Open VideoPac opened 4 years ago
@VideoPac a lot of things have changed in TF 2.x since we released the book, see what old version we were using back then: https://github.com/maxpumperla/deep_learning_and_the_game_of_go/blob/master/code/setup.py#L10
I think you should be good to go once rolling back to 1.13.x
. At some point @macfergus and I need to go back and revise everything for TF 2.x, and add proper testing etc. for such situations.

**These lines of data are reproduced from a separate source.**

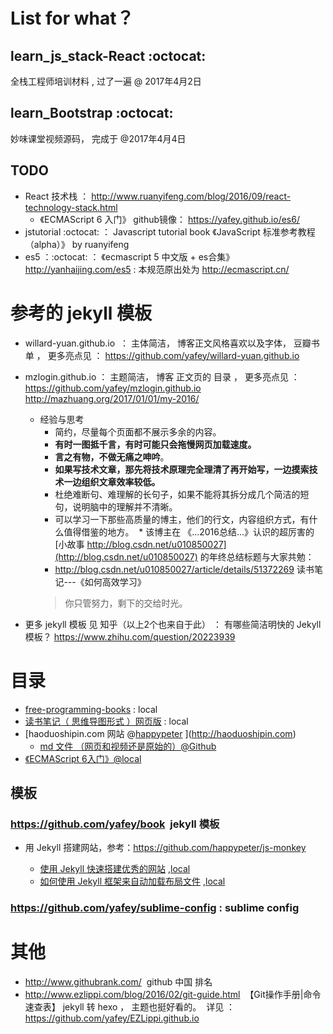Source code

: 

# List for what？
## learn_js_stack-React :octocat:
全栈工程师培训材料 , 过了一遍 @ 2017年4月2日

## learn_Bootstrap :octocat:
妙味课堂视频源码， 完成于 @2017年4月4日




## TODO
- React 技术栈 ： http://www.ruanyifeng.com/blog/2016/09/react-technology-stack.html
  + 《ECMAScript 6 入门》 github镜像：  https://yafey.github.io/es6/
- jstutorial :octocat:  ： Javascript tutorial book 《JavaScript 标准参考教程（alpha）》 by ruanyifeng
- es5 ：:octocat: ： 《ecmascript 5 中文版 + es合集》 http://yanhaijing.com/es5  : 本规范原出处为 http://ecmascript.cn/









# 参考的 jekyll 模板
* willard-yuan.github.io  ： 主体简洁， 博客正文风格喜欢以及字体， 豆瓣书单 ， 更多亮点见 ： https://github.com/yafey/willard-yuan.github.io 
* mzlogin.github.io ： 主题简洁， 博客 正文页的 目录 ， 更多亮点见 ： https://github.com/yafey/mzlogin.github.io  http://mazhuang.org/2017/01/01/my-2016/
  * 经验与思考
    * 简约，尽量每个页面都不展示多余的内容。
    * **有时一图抵千言，有时可能只会拖慢网页加载速度。**
    * **言之有物，不做无痛之呻吟**。
    * **如果写技术文章，那先将技术原理完全理清了再开始写，一边摸索技术一边组织文章效率较低。**
    * 杜绝难断句、难理解的长句子，如果不能将其拆分成几个简洁的短句，说明脑中的理解并不清晰。
    * 可以学习一下那些高质量的博主，他们的行文，内容组织方式，有什么值得借鉴的地方。
  * 该博主在 《...2016总结...》认识的超厉害的 [小故事 http://blog.csdn.net/u010850027](http://blog.csdn.net/u010850027) 的年终总结标题与大家共勉：
    * http://blog.csdn.net/u010850027/article/details/51372269  读书笔记---《如何高效学习》
    >你只管努力，剩下的交给时光。
    
* 更多 jekyll 模板 见 知乎（以上2个也来自于此） ： 有哪些简洁明快的 Jekyll 模板？ https://www.zhihu.com/question/20223939
# 目录

* [free-programming-books](https://github.com/yafey/free-programming-books/blob/master/free-programming-books-zh.md) : local
* [读书笔记（ 思维导图形式 ）网页版](https://github.com/yafey/mind_map_notes) : local
* [haoduoshipin.com 网站 @[happypeter](https://github.com/happypeter) ](http://haoduoshipin.com) 
  - [md 文件 （网页和视频还是原始的）@Github](https://github.com/yafey/haoduoshipin/tree/master/src/posts)
* [《ECMAScript 6入门》@local](https://yafey.github.io//es6)


## 模板
### https://github.com/yafey/book  jekyll 模板
- 用 Jekyll 搭建网站，参考：https://github.com/happypeter/js-monkey
  
  - [使用 Jekyll 快速搭建优秀的网站](http://haoduoshipin.com/v/113.html) ,[local](https://yafey.github.io/haoduoshiping/v/113.html)
  - [如何使用 Jekyll 框架来自动加载布局文件](http://haoduoshipin.com/v/152.html) ,[local](https://yafey.github.io/haoduoshiping/v/152.html)

### https://github.com/yafey/sublime-config : sublime config


# 其他
* http://www.githubrank.com/  github 中国 排名
* http://www.ezlippi.com/blog/2016/02/git-guide.html  【Git操作手册|命令速查表】 jekyll 转 hexo ， 主题也挺好看的。  详见 ： https://github.com/yafey/EZLippi.github.io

@maxpumperla thanks a lot for your answer and what a great book you wrote btw ! I am not a very experienced programmer and I have learnt more about DL reading through chap 7 than with any other book/tutorial before. And it's such a great fun to build a go bot :)
Back to my issues, I struggled for hours to conda/pip install the right versions of numpy, tensorflow and keras as shown in the setup.py but I always got some incompatibility issues. Finally, I just managed to pip install everything without incompatibilties using:
But still when I try to launch train_generator I get constant error messages:
RuntimeError:
An attempt has been made to start a new process before the
current process has finished its bootstrapping phase.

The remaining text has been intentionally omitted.